Le bois qu’ils ont coupé a été utilisé dans les tranchées au front, dans les traverses de chemin de fer et même dans des aéronefs.

Grâce aux bons et loyaux services de ces hommes, les scieries ont produit deux fois plus de bois que d’autres unités comparables.  

Mais, ils ont tout de même dû vivre dans des camps ségrégués et sans soins médicaux, rations ou équipements appropriés.

Au total, 23 membres du Bataillon sont morts en Europe. Ils ont perdu leur vie alors qu’ils servaient leur pays.

Lorsque la guerre a pris fin et que les membres du Bataillon sont rentrés au pays, ils n’ont jamais reçu l’accueil en héros qu’ils méritaient.

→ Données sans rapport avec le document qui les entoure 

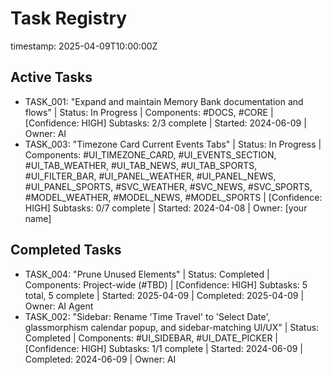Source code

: # Task Registry

timestamp: 2025-04-09T10:00:00Z

## Active Tasks
- TASK_001: "Expand and maintain Memory Bank documentation and flows" | Status: In Progress | Components: #DOCS, #CORE | [Confidence: HIGH]
  Subtasks: 2/3 complete | Started: 2024-06-09 | Owner: AI
- TASK_003: "Timezone Card Current Events Tabs" | Status: In Progress | Components: #UI_TIMEZONE_CARD, #UI_EVENTS_SECTION, #UI_TAB_WEATHER, #UI_TAB_NEWS, #UI_TAB_SPORTS, #UI_FILTER_BAR, #UI_PANEL_WEATHER, #UI_PANEL_NEWS, #UI_PANEL_SPORTS, #SVC_WEATHER, #SVC_NEWS, #SVC_SPORTS, #MODEL_WEATHER, #MODEL_NEWS, #MODEL_SPORTS | [Confidence: HIGH]
  Subtasks: 0/7 complete | Started: 2024-04-08 | Owner: [your name]

## Completed Tasks
- TASK_004: "Prune Unused Elements" | Status: Completed | Components: Project-wide (#TBD) | [Confidence: HIGH]
  Subtasks: 5 total, 5 complete | Started: 2025-04-09 | Completed: 2025-04-09 | Owner: AI Agent
- TASK_002: "Sidebar: Rename 'Time Travel' to 'Select Date', glassmorphism calendar popup, and sidebar-matching UI/UX" | Status: Completed | Components: #UI_SIDEBAR, #UI_DATE_PICKER | [Confidence: HIGH]
  Subtasks: 1/1 complete | Started: 2024-06-09 | Completed: 2024-06-09 | Owner: AI 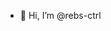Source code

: - 👋 Hi, I’m @rebs-ctrl

<!---
TO DO LIST:

1. Half 2D board (fake 3D grid board) -> continuous movement 
                                      -> coordination based interactive range of the object
                                      -> use collisions box (use placeholders before design team gives us the board)
2. Game manager -> level, timer, money count, ingredients available, order requests 
3. Player controler -> directional button, keyboard
4. More interactions with objects (eg. tables)  -> lvl 2
5. Object class (eg. dish class -> actions related to dishes) 

6. Add functionality to the map (add clickable button to each scene)
7. Handle the trivia pop-up (make it clickable for answer)

EXTRA: power-ups -> additional button for speed vs. manually increase speed 

FIRST STEP FOR PROGRAMMERS: player movement, blockage will stop the player


--->
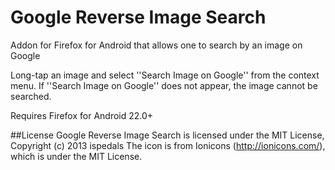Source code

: # Google Reverse Image Search

Addon for Firefox for Android that allows one to search by an image on Google

Long-tap an image and select ''Search Image on Google'' from the context menu.
If ''Search Image on Google'' does not appear, the image cannot be searched.

Requires Firefox for Android 22.0+

##License
Google Reverse Image Search is licensed under the MIT License, Copyright (c) 2013 ispedals
The icon is from Ionicons (http://ionicons.com/), which is under the MIT License.

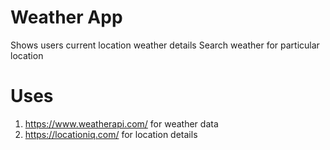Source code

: # Weather App
Shows users current location weather details
Search weather for particular location



# Uses
1. https://www.weatherapi.com/ for weather data
2. https://locationiq.com/ for location details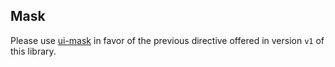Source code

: ## Mask

Please use [ui-mask](https://github.com/angular-ui/ui-mask) in favor of the previous directive offered in version `v1` of this library.


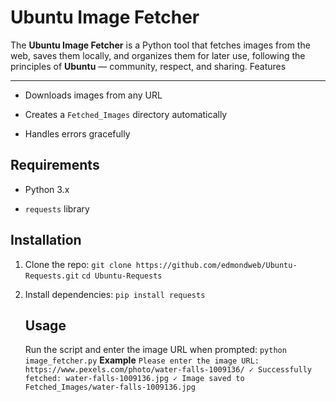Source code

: Ubuntu Image Fetcher
====================

The **Ubuntu Image Fetcher** is a Python tool that fetches images from the web, saves them locally, and organizes them for later use, following the principles of **Ubuntu** — community, respect, and sharing.
Features

--------

* Downloads images from any URL

* Creates a `Fetched_Images` directory automatically

* Handles errors gracefully

Requirements
------------

* Python 3.x

* `requests` library

Installation
------------

1. Clone the repo:
   `git clone https://github.com/edmondweb/Ubuntu-Requests.git`
   `cd Ubuntu-Requests`

2. Install dependencies:
   `pip install requests`
   
   Usage
   -----
   
   Run the script and enter the image URL when prompted:
   `python image_fetcher.py`
   **Example**
   `Please enter the image URL: https://www.pexels.com/photo/water-falls-1009136/
   ✓ Successfully fetched: water-falls-1009136.jpg
   ✓ Image saved to Fetched_Images/water-falls-1009136.jpg`


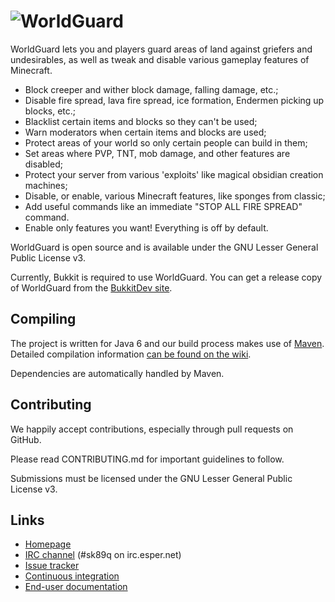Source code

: # ![WorldGuard](http://static.sk89q.com/readme/worldguard-new.png)

WorldGuard lets you and players guard areas of land against griefers and undesirables, as well as tweak and disable various gameplay features of Minecraft.

* Block creeper and wither block damage, falling damage, etc.;
* Disable fire spread, lava fire spread, ice formation, Endermen picking up blocks, etc.;
* Blacklist certain items and blocks so they can't be used;
* Warn moderators when certain items and blocks are used;
* Protect areas of your world so only certain people can build in them;
* Set areas where PVP, TNT, mob damage, and other features are disabled;
* Protect your server from various 'exploits' like magical obsidian creation machines;
* Disable, or enable, various Minecraft features, like sponges from classic;
* Add useful commands like an immediate "STOP ALL FIRE SPREAD" command.
* Enable only features you want! Everything is off by default.

WorldGuard is open source and is available under the GNU Lesser
General Public License v3.

Currently, Bukkit is required to use WorldGuard. You can get a release copy of WorldGuard from the [BukkitDev site](http://dev.bukkit.org/bukkit-plugins/worldguard/).

Compiling
---------

The project is written for Java 6 and our build process makes use of
[Maven](http://maven.apache.org). Detailed compilation information
[can be found on the wiki](http://wiki.sk89q.com/wiki/WorldGuard/Development#Compiling).

Dependencies are automatically handled by Maven.

Contributing
------------

We happily accept contributions, especially through pull requests on GitHub.

Please read CONTRIBUTING.md for important guidelines to follow.

Submissions must be licensed under the GNU Lesser General Public License v3.

Links
-----

* [Homepage](http://enginehub.org/worldguard)
* [IRC channel](http://skq.me/irc/irc.esper.net/sk89q/) (#sk89q on irc.esper.net)
* [Issue tracker](http://youtrack.sk89q.com/issues/WORLDGUARD)
* [Continuous integration](http://builds.enginehub.org)
* [End-user documentation](http://wiki.sk89q.com/wiki/WorldGuard)
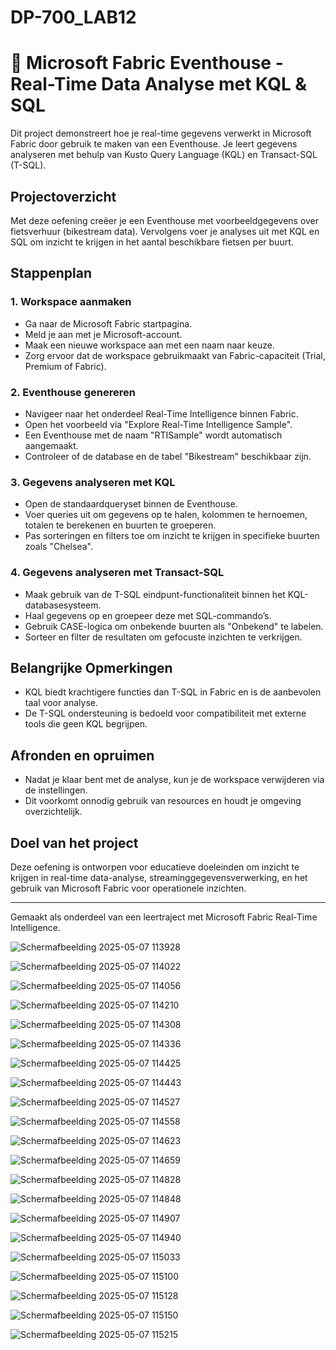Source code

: # DP-700_LAB12
# 🚴 Microsoft Fabric Eventhouse - Real-Time Data Analyse met KQL & SQL

Dit project demonstreert hoe je real-time gegevens verwerkt in Microsoft Fabric door gebruik te maken van een Eventhouse. Je leert gegevens analyseren met behulp van Kusto Query Language (KQL) en Transact-SQL (T-SQL).

## Projectoverzicht

Met deze oefening creëer je een Eventhouse met voorbeeldgegevens over fietsverhuur (bikestream data). Vervolgens voer je analyses uit met KQL en SQL om inzicht te krijgen in het aantal beschikbare fietsen per buurt.

## Stappenplan

### 1. Workspace aanmaken
- Ga naar de Microsoft Fabric startpagina.
- Meld je aan met je Microsoft-account.
- Maak een nieuwe workspace aan met een naam naar keuze.
- Zorg ervoor dat de workspace gebruikmaakt van Fabric-capaciteit (Trial, Premium of Fabric).

### 2. Eventhouse genereren
- Navigeer naar het onderdeel Real-Time Intelligence binnen Fabric.
- Open het voorbeeld via "Explore Real-Time Intelligence Sample".
- Een Eventhouse met de naam "RTISample" wordt automatisch aangemaakt.
- Controleer of de database en de tabel "Bikestream" beschikbaar zijn.

### 3. Gegevens analyseren met KQL
- Open de standaardqueryset binnen de Eventhouse.
- Voer queries uit om gegevens op te halen, kolommen te hernoemen, totalen te berekenen en buurten te groeperen.
- Pas sorteringen en filters toe om inzicht te krijgen in specifieke buurten zoals "Chelsea".

### 4. Gegevens analyseren met Transact-SQL
- Maak gebruik van de T-SQL eindpunt-functionaliteit binnen het KQL-databasesysteem.
- Haal gegevens op en groepeer deze met SQL-commando’s.
- Gebruik CASE-logica om onbekende buurten als "Onbekend" te labelen.
- Sorteer en filter de resultaten om gefocuste inzichten te verkrijgen.

## Belangrijke Opmerkingen
- KQL biedt krachtigere functies dan T-SQL in Fabric en is de aanbevolen taal voor analyse.
- De T-SQL ondersteuning is bedoeld voor compatibiliteit met externe tools die geen KQL begrijpen.

## Afronden en opruimen
- Nadat je klaar bent met de analyse, kun je de workspace verwijderen via de instellingen.
- Dit voorkomt onnodig gebruik van resources en houdt je omgeving overzichtelijk.

## Doel van het project
Deze oefening is ontworpen voor educatieve doeleinden om inzicht te krijgen in real-time data-analyse, streaminggegevensverwerking, en het gebruik van Microsoft Fabric voor operationele inzichten.

---

Gemaakt als onderdeel van een leertraject met Microsoft Fabric Real-Time Intelligence.


![Schermafbeelding 2025-05-07 113928](https://github.com/user-attachments/assets/0aced324-cd37-4e38-b5d1-71e87b24c4c2)

![Schermafbeelding 2025-05-07 114022](https://github.com/user-attachments/assets/1e109aa8-00a4-44e0-9518-b5a89755ec4e)

![Schermafbeelding 2025-05-07 114056](https://github.com/user-attachments/assets/50bd8cea-4ab2-40c3-afc8-0d49cf6efba0)


![Schermafbeelding 2025-05-07 114210](https://github.com/user-attachments/assets/f2e55a18-0a10-4a0e-8812-d7918d925a9c)


![Schermafbeelding 2025-05-07 114308](https://github.com/user-attachments/assets/fb2b3c15-ef23-415d-9672-8031a4033379)

![Schermafbeelding 2025-05-07 114336](https://github.com/user-attachments/assets/37ad370a-c2a3-4fff-81da-e170c25d4e16)


![Schermafbeelding 2025-05-07 114425](https://github.com/user-attachments/assets/4f35e959-977f-40c7-80a8-64254abdd03b)



![Schermafbeelding 2025-05-07 114443](https://github.com/user-attachments/assets/f0dc4754-e06b-4fde-bb9a-d9ca117af8bb)


![Schermafbeelding 2025-05-07 114527](https://github.com/user-attachments/assets/a1c8bbfe-4657-46bd-85e3-a6b4867819b5)


![Schermafbeelding 2025-05-07 114558](https://github.com/user-attachments/assets/455a1f94-f826-49ed-af0e-cc60280aef62)


![Schermafbeelding 2025-05-07 114623](https://github.com/user-attachments/assets/f5a32cad-6386-4b01-9697-c6ac386ccd24)



![Schermafbeelding 2025-05-07 114659](https://github.com/user-attachments/assets/9fd43f87-6321-4c76-833c-9126d258b8be)



![Schermafbeelding 2025-05-07 114828](https://github.com/user-attachments/assets/0f00c918-9377-4830-9c1c-b2927bd5c48b)


![Schermafbeelding 2025-05-07 114848](https://github.com/user-attachments/assets/e2cd2e2d-22f1-44d9-9d13-646ef8035c5e)



![Schermafbeelding 2025-05-07 114907](https://github.com/user-attachments/assets/4c245d00-552f-4173-a0e6-728b55818b55)


![Schermafbeelding 2025-05-07 114940](https://github.com/user-attachments/assets/e8dbafad-f68e-4ad6-b04c-914a168f6cea)



![Schermafbeelding 2025-05-07 115033](https://github.com/user-attachments/assets/52860179-1306-4c14-89fe-8017d5b3b647)



![Schermafbeelding 2025-05-07 115100](https://github.com/user-attachments/assets/a01388b6-d39c-4f26-a022-09cbcf469248)


![Schermafbeelding 2025-05-07 115128](https://github.com/user-attachments/assets/fcd110b1-7706-4876-9709-567c7e994b74)



![Schermafbeelding 2025-05-07 115150](https://github.com/user-attachments/assets/0bf1d55d-0cb3-42cb-9c54-d7b0456f6d61)

![Schermafbeelding 2025-05-07 115215](https://github.com/user-attachments/assets/43958c68-5a0b-4b4b-ac8a-d043b977fdcb)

Dans le poème que nous avons entendu plus tôt, le « Black Soldiers Lament » écrit par le capitaine George Borden, les premières lignes sont troublantes :

[Traduction non officielle]

« Le clairon a raisonné et en avant nous sommes allés

Pour servir la Couronne nos dos cambrés

Et bâtir avant ce qui doit l’être;

Mais jamais nos armes n’ont pu paraître

Héros, nous ne sommes ni peu ni prou. »

Cette dernière ligne... Comment n’ont-ils pas été perçus comme des héros?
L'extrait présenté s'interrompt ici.